The topics it covers are the basic "physical" human factors topics. There is breadth but not depth. However it does not do much with UI design. There is nothing on Web design or computer station design.
This book's data is limited to examples that illustrate various points in the book. If you need detailed anthropometric data or workspace recoommendations you won't find it here.
Alan Cooper's book About face can help you with the UI part.
Jakob Nielson's Web Usability or Steve Krug's Don't make me think book can give you information on Web design.

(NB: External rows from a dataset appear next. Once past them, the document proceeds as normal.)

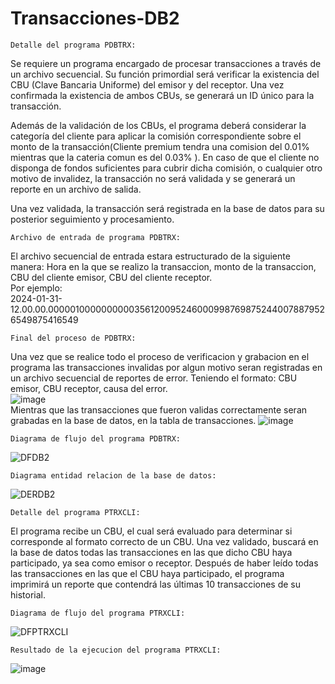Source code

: # Transacciones-DB2
    Detalle del programa PDBTRX:
Se requiere un programa encargado de procesar transacciones a través de un archivo secuencial. Su función primordial será verificar la existencia del CBU (Clave Bancaria Uniforme) del emisor y del receptor. Una vez confirmada la existencia de ambos CBUs, se generará un ID único para la transacción.

Además de la validación de los CBUs, el programa deberá considerar la categoría del cliente para aplicar la comisión correspondiente sobre el monto de la transacción(Cliente premium tendra una comision del 0.01% mientras que la cateria comun es del 0.03% ). En caso de que el cliente no disponga de fondos suficientes para cubrir dicha comisión, o cualquier otro motivo de invalidez, la transacción no será validada y se generará un reporte en un archivo de salida.

Una vez validada, la transacción será registrada en la base de datos para su posterior seguimiento y procesamiento.
    
    Archivo de entrada de programa PDBTRX:
El archivo secuencial de entrada estara estructurado de la siguiente manera: Hora en la que se realizo la transaccion, monto de la transaccion, CBU del cliente emisor, CBU del cliente receptor. <br />
Por ejemplo: <br />
2024-01-31-12.00.00.00000100000000003561200952460009987698752440078879526549875416549 <br />

    Final del proceso de PDBTRX:
Una vez que se realice todo el proceso de verificacion y grabacion en el programa las transacciones invalidas por algun motivo seran registradas en un archivo secuencial de reportes de error.
Teniendo el formato: CBU emisor, CBU receptor, causa del error.<br />
![image](https://github.com/LeandroTroncoso98/Transacciones-DB2/assets/105368488/8d5795eb-df9a-4564-9217-c28941c900fd)
<br /> Mientras que las transacciones que fueron validas correctamente seran grabadas en la base de datos, en la tabla de transacciones.
![image](https://github.com/LeandroTroncoso98/Transacciones-DB2/assets/105368488/16756c64-6ecb-40b5-8943-2b8e3506d875)

    Diagrama de flujo del programa PDBTRX:
![DFDB2](https://github.com/LeandroTroncoso98/Transacciones-DB2/assets/105368488/2f1a6a26-368e-40c4-9acf-d50f577fe3bb)

    Diagrama entidad relacion de la base de datos:
![DERDB2](https://github.com/LeandroTroncoso98/Transacciones-DB2/assets/105368488/b3efb5be-0c15-4b6e-88d3-ea4ce691d5e8)

    Detalle del programa PTRXCLI:
El programa recibe un CBU, el cual será evaluado para determinar si corresponde al formato correcto de un CBU. Una vez validado, buscará en la base de datos todas las transacciones en las que dicho CBU haya participado, ya sea como emisor o receptor.
Después de haber leído todas las transacciones en las que el CBU haya participado, el programa imprimirá un reporte que contendrá las últimas 10 transacciones de su historial.

    Diagrama de flujo del programa PTRXCLI:
![DFPTRXCLI](https://github.com/LeandroTroncoso98/Transacciones-DB2/assets/105368488/32fb70bf-dfd4-4cb5-9648-de982a9c2a53)

    Resultado de la ejecucion del programa PTRXCLI:
![image](https://github.com/LeandroTroncoso98/Transacciones-DB2/assets/105368488/9ce8e3f6-b9e5-433e-8438-002ecc6cc884)
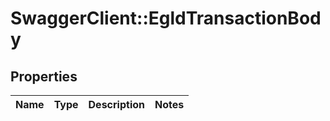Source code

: # SwaggerClient::EgldTransactionBody

## Properties
Name | Type | Description | Notes
------------ | ------------- | ------------- | -------------

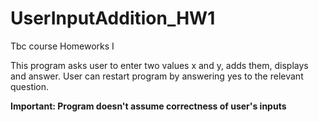 # UserInputAddition_HW1
Tbc course Homeworks I

This program asks user to enter two values x and y, adds them, displays and answer.
User can restart program by answering yes to the relevant question.

**Important: Program doesn't assume correctness of user's inputs**
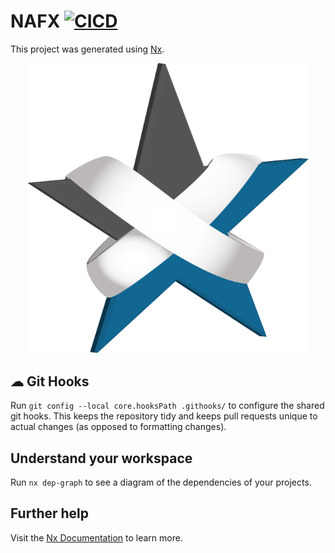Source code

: # NAFX [![CICD](https://github.com/warrendugan/nafx/actions/workflows/main.yml/badge.svg?branch=main)](https://github.com/warrendugan/nafx/actions/workflows/main.yml)

This project was generated using [Nx](https://nx.dev).

<p style="text-align: center;"><img src="https://raw.githubusercontent.com/warrendugan/nafx/main/logo.png" width="450"></p>

## ☁ Git Hooks

Run `git config --local core.hooksPath .githooks/` to configure the shared git hooks. This keeps the repository tidy and keeps pull requests unique to actual changes (as opposed to formatting changes).

## Understand your workspace

Run `nx dep-graph` to see a diagram of the dependencies of your projects.

## Further help

Visit the [Nx Documentation](https://nx.dev) to learn more.
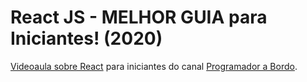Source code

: # React JS - MELHOR GUIA para Iniciantes! (2020)

[Videoaula sobre React](https://www.youtube.com/watch?v=Ws9WVHhNq5M&list=PLbA-jMwv0cuVargCxiELSRWKEmQsnKURp&index=2) para iniciantes do canal [Programador a Bordo](https://www.youtube.com/channel/UC5fWvbBnaFAi2hJlHRmg5kw).
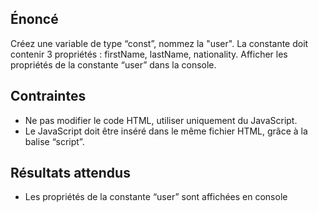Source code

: ## Énoncé

Créez une variable de type “const”, nommez la "user".
La constante doit contenir 3 propriétés : firstName, lastName, nationality.
Afficher les propriétés de la constante “user” dans la console.


## Contraintes

- Ne pas modifier le code HTML, utiliser uniquement du JavaScript.
- Le JavaScript doit être inséré dans le même fichier HTML, grâce à la balise “script”.

## Résultats attendus

- Les propriétés de la constante “user” sont affichées en console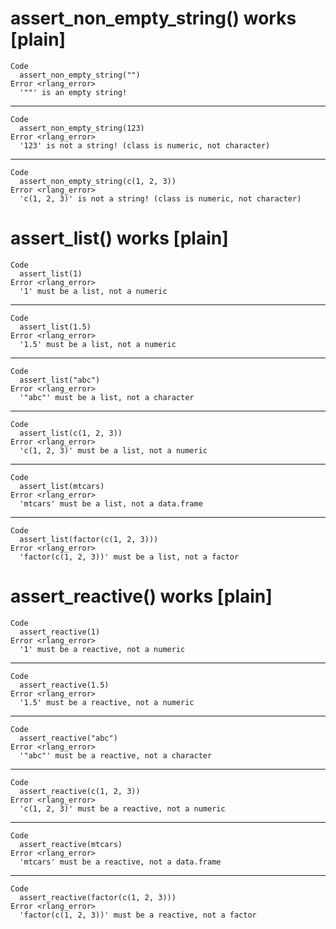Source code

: # assert_non_empty_string() works [plain]

    Code
      assert_non_empty_string("")
    Error <rlang_error>
      '""' is an empty string!

---

    Code
      assert_non_empty_string(123)
    Error <rlang_error>
      '123' is not a string! (class is numeric, not character)

---

    Code
      assert_non_empty_string(c(1, 2, 3))
    Error <rlang_error>
      'c(1, 2, 3)' is not a string! (class is numeric, not character)

# assert_list() works [plain]

    Code
      assert_list(1)
    Error <rlang_error>
      '1' must be a list, not a numeric

---

    Code
      assert_list(1.5)
    Error <rlang_error>
      '1.5' must be a list, not a numeric

---

    Code
      assert_list("abc")
    Error <rlang_error>
      '"abc"' must be a list, not a character

---

    Code
      assert_list(c(1, 2, 3))
    Error <rlang_error>
      'c(1, 2, 3)' must be a list, not a numeric

---

    Code
      assert_list(mtcars)
    Error <rlang_error>
      'mtcars' must be a list, not a data.frame

---

    Code
      assert_list(factor(c(1, 2, 3)))
    Error <rlang_error>
      'factor(c(1, 2, 3))' must be a list, not a factor

# assert_reactive() works [plain]

    Code
      assert_reactive(1)
    Error <rlang_error>
      '1' must be a reactive, not a numeric

---

    Code
      assert_reactive(1.5)
    Error <rlang_error>
      '1.5' must be a reactive, not a numeric

---

    Code
      assert_reactive("abc")
    Error <rlang_error>
      '"abc"' must be a reactive, not a character

---

    Code
      assert_reactive(c(1, 2, 3))
    Error <rlang_error>
      'c(1, 2, 3)' must be a reactive, not a numeric

---

    Code
      assert_reactive(mtcars)
    Error <rlang_error>
      'mtcars' must be a reactive, not a data.frame

---

    Code
      assert_reactive(factor(c(1, 2, 3)))
    Error <rlang_error>
      'factor(c(1, 2, 3))' must be a reactive, not a factor

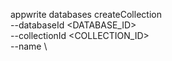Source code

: appwrite databases createCollection \
        --databaseId <DATABASE_ID> \
        --collectionId <COLLECTION_ID> \
        --name <NAME> \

Woodson's Human Factors Design Handbook can help you with the computer station part. At lot of money for just this though.
If you need detailed anthropmetric date, the sources I am most familiar with are:
Human Factors Design Handbook by Woodson(though it is a biased sample, if this is all you can get it is better than nothing) Woodson's newer book (2nd edition) gives computer station information, but is pricey for just this.
The measure of Man and Woman by Henry Dreyfuss and Associates (dated in 1970s)
BodySpace by Stephen Pheasant (in metric)
International data on Anthropometry by Hans W. Jurgens (gives you some international data found nowhere else).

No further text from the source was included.